Higly unscientific test from my side:

I tried enabling software offload on my x86 router on 1Gbit line (no SQM or shaping) and frankly, I did not notice some large improvement by looking at htop and running speedtest.

Only change is that Yamon stopped working, so I switched it back.

1 Like

@moeller0 since you're the SQM expert, what's the latest take on enabling software or hardware offloading with it? Does it do nothing or should it be avoided? It's a shame the LuCI page still doesn't provide any insight for this.

I have to admit that I have no reliable information to share. However as far as I understand, software offloading should work with SQM as it tries to avoid other parts of the network stack higher up than mere qdiscs like sqm uses. Hardware flow offloading however will hide all packets from sqm, so the hardware offloading engine needs to offer its own qdiscs, like the NSS stuff on e.g. r7800 as far as I understand.

The pages from luci-app-sqm? These are independent from sqm-scripts for some time now, so anybody having reliable information could create a PR to get well-tested/well-researched changed in.

As I said, I have never bothered to test any offload. But it seems that my current router offers software flow offloading so I could go and test it... Maybe I will get around to do that later this year...

4 Likes

It's working if the SQM interface set as wan (device), but software flow offloading does not help with SQM if the interface set as pppoe-wan (tunnel). My test on my friend's FTTH line with 200/20 plan showed that Xiaomi Mi Router 4A Gigabit Edition is able to shape up to 150mbps using CAKE without software flow offloading and it's fine doing 200mbps with software flow offloading turned on. But I'm afraid Diffserv is not working when shaping is done on wan instead of pppoe-wan, every packet goes into Best Effort tin. Othen than that I wasn't able to test if nat option is working, so not sure about that.

@moeller0

I am wondering if you were able to find time to do any tests comparing SQM vs. SQM+SFO. Information I have been able to find on forums so far on whether SFO does or does not impact SQM [including some great screenshots and info earlier in this same topic] seem to be inconclusive or at least not root-caused, same as my own experience with the burning question. Would be great to hear feedback from expert on the topic.

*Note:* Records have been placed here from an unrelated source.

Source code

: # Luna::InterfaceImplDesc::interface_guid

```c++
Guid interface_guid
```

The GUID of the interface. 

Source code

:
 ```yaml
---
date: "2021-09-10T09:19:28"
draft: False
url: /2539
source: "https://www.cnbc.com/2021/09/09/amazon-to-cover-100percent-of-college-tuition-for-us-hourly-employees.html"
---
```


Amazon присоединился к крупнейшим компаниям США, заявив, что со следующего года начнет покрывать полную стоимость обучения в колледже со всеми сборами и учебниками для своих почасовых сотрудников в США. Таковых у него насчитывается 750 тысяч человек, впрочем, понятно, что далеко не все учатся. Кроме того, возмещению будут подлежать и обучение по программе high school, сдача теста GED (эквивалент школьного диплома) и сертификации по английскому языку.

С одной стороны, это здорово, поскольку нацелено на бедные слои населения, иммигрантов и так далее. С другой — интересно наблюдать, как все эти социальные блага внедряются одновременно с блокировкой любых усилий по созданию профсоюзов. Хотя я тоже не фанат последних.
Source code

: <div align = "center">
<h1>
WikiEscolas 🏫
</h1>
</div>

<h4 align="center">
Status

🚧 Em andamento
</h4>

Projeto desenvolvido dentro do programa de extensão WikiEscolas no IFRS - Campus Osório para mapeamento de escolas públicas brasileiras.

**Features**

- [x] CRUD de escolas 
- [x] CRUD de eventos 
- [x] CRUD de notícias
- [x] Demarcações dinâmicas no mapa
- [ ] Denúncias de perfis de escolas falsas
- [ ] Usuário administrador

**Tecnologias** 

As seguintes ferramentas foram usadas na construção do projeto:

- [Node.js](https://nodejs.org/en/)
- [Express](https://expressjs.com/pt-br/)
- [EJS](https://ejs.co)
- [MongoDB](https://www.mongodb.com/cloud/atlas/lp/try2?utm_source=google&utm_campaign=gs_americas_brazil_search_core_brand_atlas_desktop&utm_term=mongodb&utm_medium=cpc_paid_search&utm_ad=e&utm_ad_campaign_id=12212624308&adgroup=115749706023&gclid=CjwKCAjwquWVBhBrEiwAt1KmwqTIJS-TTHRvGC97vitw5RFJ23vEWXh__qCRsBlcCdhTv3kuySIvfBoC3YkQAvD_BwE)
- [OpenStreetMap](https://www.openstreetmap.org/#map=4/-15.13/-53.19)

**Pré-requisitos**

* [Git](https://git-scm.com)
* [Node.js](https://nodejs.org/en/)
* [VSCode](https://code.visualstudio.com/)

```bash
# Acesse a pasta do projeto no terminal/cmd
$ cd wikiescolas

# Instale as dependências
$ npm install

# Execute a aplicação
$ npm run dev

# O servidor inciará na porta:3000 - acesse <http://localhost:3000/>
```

There is one simple solution to this question, getting hardware with sufficient margins to do sqm without any kind of offloading…

--
I'd never buy a new device with flow-offloading in mind, the technology is too new and quirky to do that with a clear conscience. If you suddenly find yourself in a situation where your old hardware won't cope without it after a 'sudden' speed upgrade, fine - give it a try, no harm done - but don't select hardware with it in mind.

2 Likes

I experienced slh's footnote with my ER-X gateway ...I suddenly found my existing hardware was too slow to handle SQM/QoS after an ISP speed upgrade from ~200 to 500 Mbps. So of course the very next thing I tried was to save my hardware by experimenting with software options!

I no longer recall the exact improvement software flow offloading provided with SQM/QoS, but I do recall it was marginal at best (less than 5-10%) and difficult to discern within test result variability. I did at least convince myself it didn't hurt LOL...

Flow offloading and SQM/QoS are not compatible - the CPU needs to handle SQM/QoS. I attributed any observed benefit to software offloading freeing up a few CPU cycles on lan traffic that could then be used for SQM/QoS, but that may be an entirely nonsensical attribution, considering my limited understanding of offloading "fringe benefits."

In the end, I did exactly what slh recommends in the post above - buy enough hardware to not need or care about software flow offloading. I replaced my ER-X gateway with a NanoPi R4S, the CPU of which is woefully underutilized with "only" 500 Mbps ISP service. It's embarrassing really. I think I need to upgrade to faster ISP service :wink:

No, I have to admit I did not, I even forgot to put this on my TODO list.

hi everybody veth is compatible with sfo ? thanks

Without having tested in any objective way, and just based on ordinary usage not including Teams or Zoom calls, I can’t tell the difference, albeit I think I am correct in stating that cake-qos-simple is SFO friendly.